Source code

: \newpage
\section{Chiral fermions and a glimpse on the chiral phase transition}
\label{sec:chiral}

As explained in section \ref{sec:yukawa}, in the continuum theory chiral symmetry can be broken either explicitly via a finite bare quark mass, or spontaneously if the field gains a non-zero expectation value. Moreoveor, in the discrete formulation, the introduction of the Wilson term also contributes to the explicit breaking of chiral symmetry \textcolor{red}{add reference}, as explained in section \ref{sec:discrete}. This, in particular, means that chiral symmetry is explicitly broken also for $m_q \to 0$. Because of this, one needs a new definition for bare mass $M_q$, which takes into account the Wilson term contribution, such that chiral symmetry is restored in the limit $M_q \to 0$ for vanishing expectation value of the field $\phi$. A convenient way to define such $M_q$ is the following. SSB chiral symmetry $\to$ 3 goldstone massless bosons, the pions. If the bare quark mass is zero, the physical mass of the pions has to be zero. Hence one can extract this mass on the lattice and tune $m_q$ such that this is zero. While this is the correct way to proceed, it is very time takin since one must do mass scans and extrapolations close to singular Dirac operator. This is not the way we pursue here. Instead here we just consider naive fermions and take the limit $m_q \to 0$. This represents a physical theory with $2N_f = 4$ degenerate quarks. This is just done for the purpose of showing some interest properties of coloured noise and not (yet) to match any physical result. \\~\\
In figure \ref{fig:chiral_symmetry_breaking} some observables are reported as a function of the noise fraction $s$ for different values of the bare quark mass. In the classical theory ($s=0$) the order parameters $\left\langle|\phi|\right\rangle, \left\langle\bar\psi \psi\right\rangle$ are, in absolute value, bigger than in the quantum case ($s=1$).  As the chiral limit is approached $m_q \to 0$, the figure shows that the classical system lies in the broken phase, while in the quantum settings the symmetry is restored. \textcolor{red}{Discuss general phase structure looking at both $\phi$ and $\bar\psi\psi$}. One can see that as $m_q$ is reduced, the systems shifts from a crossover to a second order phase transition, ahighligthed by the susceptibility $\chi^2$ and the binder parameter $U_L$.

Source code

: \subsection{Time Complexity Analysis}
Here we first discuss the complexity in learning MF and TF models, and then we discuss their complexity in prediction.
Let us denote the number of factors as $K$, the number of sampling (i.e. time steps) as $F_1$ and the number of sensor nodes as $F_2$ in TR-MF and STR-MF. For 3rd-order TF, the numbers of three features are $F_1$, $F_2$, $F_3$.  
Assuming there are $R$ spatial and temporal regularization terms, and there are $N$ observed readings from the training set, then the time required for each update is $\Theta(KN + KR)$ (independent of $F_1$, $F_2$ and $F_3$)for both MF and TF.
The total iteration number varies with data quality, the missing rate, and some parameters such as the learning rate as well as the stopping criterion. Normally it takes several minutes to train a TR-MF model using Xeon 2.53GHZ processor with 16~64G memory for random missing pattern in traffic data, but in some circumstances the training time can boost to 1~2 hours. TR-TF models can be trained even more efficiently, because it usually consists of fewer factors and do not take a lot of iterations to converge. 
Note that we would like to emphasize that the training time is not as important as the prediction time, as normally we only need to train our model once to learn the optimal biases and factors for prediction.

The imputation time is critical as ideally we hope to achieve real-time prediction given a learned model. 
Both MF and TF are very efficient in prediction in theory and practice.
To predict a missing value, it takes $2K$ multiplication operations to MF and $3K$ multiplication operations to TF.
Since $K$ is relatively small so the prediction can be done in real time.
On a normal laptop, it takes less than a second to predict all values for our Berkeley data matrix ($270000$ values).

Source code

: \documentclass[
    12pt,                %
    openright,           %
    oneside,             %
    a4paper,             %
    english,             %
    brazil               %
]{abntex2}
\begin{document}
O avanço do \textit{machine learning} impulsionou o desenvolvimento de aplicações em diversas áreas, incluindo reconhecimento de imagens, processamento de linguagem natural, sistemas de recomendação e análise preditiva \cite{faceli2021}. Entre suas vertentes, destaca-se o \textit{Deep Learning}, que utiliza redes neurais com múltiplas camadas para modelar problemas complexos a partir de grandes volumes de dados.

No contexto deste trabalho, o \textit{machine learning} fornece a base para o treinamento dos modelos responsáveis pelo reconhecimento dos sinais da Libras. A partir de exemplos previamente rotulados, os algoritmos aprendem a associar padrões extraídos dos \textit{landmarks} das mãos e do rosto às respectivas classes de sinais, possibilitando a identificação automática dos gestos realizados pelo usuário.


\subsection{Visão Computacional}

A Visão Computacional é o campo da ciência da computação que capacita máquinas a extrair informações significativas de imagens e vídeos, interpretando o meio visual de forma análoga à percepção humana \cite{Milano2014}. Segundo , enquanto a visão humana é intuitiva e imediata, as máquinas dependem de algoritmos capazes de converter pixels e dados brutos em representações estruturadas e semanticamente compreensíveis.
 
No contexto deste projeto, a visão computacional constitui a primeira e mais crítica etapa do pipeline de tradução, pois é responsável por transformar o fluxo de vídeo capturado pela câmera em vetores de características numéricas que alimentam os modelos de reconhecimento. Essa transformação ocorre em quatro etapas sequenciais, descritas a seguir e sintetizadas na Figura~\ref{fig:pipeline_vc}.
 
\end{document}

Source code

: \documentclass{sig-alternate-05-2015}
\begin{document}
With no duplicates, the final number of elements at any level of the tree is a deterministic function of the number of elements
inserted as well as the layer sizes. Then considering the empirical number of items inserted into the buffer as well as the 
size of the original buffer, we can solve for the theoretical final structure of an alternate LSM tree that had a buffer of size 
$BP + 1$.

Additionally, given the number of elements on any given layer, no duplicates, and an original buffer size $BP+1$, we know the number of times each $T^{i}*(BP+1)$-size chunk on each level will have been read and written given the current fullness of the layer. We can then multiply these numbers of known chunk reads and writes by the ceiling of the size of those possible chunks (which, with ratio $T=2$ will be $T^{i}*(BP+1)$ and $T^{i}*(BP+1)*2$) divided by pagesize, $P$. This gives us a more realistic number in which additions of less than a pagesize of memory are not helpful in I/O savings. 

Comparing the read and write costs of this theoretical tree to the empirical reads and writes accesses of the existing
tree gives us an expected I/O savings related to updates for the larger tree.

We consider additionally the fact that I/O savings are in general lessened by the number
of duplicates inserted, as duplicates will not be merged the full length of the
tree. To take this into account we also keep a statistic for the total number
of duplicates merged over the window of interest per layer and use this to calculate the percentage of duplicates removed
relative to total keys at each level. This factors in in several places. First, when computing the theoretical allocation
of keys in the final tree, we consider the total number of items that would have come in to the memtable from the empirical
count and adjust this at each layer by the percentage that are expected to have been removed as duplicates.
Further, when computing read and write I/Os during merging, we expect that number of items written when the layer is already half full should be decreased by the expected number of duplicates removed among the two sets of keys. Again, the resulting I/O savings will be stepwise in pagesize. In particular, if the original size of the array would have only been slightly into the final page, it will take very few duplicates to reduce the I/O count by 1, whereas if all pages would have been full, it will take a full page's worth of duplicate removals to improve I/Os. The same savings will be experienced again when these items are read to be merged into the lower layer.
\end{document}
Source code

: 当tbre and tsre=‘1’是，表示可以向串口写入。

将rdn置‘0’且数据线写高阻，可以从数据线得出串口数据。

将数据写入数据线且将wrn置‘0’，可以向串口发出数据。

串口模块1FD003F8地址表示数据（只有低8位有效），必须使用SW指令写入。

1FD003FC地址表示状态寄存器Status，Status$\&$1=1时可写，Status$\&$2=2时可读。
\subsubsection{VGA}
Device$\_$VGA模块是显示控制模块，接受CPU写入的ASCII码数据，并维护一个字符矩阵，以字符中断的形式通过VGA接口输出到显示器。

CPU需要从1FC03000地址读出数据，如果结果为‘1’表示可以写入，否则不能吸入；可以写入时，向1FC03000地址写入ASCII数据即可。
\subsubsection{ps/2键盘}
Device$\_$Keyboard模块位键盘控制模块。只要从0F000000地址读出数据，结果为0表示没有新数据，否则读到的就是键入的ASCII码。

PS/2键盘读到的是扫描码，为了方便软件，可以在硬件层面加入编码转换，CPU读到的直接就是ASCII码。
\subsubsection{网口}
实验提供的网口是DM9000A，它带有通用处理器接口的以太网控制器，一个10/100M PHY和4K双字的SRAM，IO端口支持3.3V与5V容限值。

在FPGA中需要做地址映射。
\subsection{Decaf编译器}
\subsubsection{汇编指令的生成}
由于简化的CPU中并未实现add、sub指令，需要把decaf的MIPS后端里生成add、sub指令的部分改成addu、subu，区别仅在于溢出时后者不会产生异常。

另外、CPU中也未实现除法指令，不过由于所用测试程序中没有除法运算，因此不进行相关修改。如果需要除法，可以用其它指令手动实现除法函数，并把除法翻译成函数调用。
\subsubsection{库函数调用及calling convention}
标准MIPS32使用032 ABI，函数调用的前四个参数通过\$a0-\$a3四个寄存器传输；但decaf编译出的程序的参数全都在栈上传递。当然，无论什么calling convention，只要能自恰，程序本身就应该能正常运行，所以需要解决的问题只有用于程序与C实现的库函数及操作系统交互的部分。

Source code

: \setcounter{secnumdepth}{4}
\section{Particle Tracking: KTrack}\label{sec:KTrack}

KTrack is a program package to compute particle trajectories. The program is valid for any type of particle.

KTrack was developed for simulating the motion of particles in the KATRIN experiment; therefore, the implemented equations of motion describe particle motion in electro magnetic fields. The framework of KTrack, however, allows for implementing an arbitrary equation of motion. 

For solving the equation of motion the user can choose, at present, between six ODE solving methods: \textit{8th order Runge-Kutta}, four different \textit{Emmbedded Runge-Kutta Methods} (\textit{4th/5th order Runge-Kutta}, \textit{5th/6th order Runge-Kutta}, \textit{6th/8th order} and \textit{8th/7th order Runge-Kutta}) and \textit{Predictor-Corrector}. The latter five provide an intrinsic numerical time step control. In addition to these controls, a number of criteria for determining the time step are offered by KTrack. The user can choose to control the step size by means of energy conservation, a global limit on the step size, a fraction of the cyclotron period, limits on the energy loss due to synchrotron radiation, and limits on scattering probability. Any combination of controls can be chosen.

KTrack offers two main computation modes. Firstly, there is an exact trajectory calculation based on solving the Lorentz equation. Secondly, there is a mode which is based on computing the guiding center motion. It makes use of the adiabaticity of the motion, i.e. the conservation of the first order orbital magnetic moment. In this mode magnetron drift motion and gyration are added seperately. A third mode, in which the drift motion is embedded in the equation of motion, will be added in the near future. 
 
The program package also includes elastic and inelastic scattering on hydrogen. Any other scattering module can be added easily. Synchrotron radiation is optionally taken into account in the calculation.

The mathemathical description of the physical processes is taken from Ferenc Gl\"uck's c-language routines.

────────

> **REQUIRED WORK**:
What is the number of lines in the data holding the word "empirical"? Reply with that number only.

> **TASK RESPONSE**:
3